— Information shown —

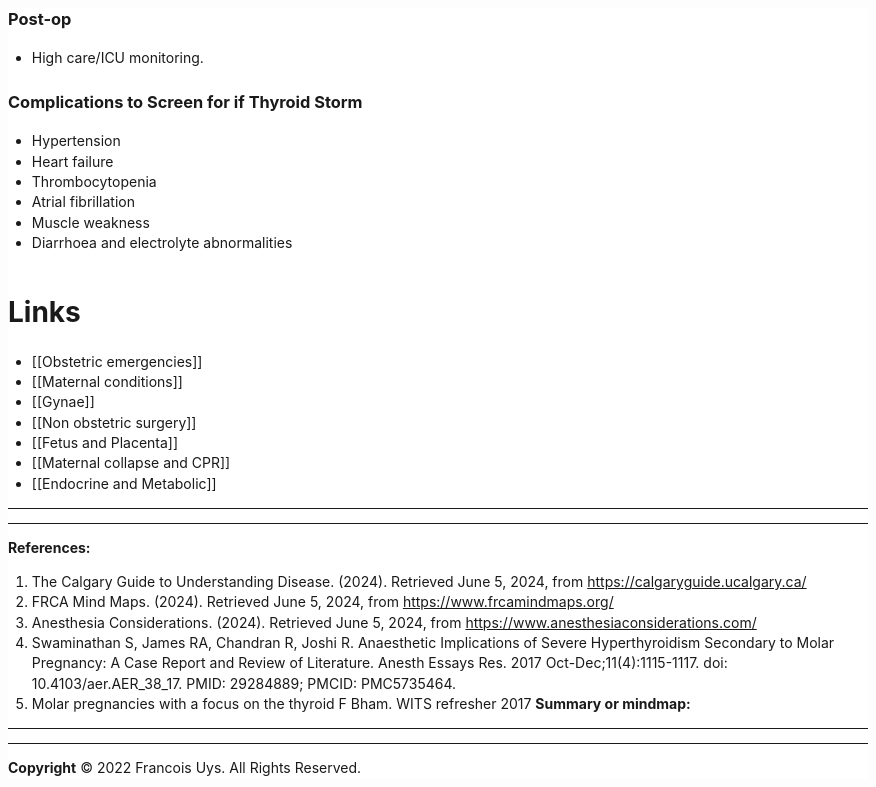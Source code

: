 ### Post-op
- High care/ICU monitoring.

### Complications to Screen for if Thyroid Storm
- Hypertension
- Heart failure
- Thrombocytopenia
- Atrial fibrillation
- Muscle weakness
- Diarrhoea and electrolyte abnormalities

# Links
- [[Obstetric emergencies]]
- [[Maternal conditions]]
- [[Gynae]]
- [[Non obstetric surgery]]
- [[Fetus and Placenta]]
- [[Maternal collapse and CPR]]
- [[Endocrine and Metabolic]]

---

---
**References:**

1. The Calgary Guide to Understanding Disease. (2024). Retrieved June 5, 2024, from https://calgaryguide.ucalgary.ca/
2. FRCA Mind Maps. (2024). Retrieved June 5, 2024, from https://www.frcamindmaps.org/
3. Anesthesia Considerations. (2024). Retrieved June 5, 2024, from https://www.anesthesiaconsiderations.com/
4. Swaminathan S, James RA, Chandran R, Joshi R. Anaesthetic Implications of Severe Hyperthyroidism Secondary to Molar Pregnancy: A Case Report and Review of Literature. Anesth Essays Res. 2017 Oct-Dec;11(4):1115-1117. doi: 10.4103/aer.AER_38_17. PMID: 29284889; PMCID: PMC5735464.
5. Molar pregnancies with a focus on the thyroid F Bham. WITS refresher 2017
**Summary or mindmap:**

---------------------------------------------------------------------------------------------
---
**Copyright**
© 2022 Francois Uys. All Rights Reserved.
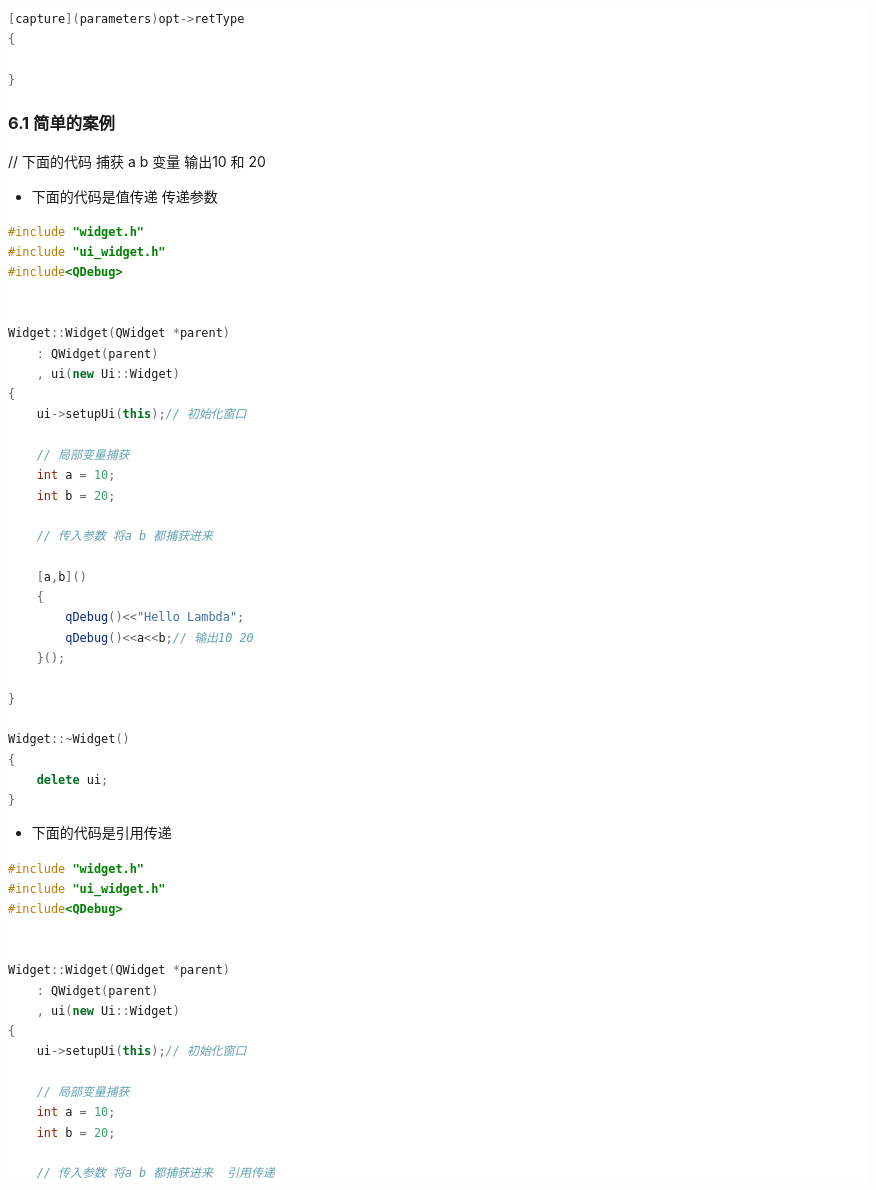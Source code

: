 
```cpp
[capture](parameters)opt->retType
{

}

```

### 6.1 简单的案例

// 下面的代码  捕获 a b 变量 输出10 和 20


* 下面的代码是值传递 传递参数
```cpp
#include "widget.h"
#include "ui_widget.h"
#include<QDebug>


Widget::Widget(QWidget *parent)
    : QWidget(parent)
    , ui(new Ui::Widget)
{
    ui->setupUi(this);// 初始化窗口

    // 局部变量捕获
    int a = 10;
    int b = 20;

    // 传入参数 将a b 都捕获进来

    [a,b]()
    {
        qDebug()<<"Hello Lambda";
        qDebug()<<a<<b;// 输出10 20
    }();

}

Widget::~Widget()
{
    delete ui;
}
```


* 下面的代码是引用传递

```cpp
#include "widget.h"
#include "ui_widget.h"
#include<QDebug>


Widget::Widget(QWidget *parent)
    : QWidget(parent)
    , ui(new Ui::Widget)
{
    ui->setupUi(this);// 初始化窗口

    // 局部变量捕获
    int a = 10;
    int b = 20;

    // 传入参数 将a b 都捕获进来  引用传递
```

--

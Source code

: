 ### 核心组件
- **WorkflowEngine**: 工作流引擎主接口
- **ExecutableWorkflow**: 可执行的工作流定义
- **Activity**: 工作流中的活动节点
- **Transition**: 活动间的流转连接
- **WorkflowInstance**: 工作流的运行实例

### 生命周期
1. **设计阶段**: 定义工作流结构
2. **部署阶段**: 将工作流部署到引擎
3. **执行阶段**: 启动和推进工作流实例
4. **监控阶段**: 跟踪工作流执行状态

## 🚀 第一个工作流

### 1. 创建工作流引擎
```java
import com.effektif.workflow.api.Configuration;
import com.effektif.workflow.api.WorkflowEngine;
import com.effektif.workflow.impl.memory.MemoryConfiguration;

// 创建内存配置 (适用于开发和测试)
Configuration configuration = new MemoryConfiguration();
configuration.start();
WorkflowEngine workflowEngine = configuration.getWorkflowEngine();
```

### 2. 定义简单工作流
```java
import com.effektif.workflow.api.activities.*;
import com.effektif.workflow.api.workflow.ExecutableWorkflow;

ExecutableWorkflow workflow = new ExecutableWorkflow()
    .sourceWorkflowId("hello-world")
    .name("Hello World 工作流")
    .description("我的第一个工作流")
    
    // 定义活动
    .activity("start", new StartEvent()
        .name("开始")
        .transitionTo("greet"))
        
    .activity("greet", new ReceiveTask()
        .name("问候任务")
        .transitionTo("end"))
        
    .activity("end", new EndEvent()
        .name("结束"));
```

— Your task —
Look over the records above and copy each line that includes the string "MemoryConfiguration".

— Solution for this problem —
import com.effektif.workflow.impl.memory.MemoryConfiguration;
Configuration configuration = new MemoryConfiguration();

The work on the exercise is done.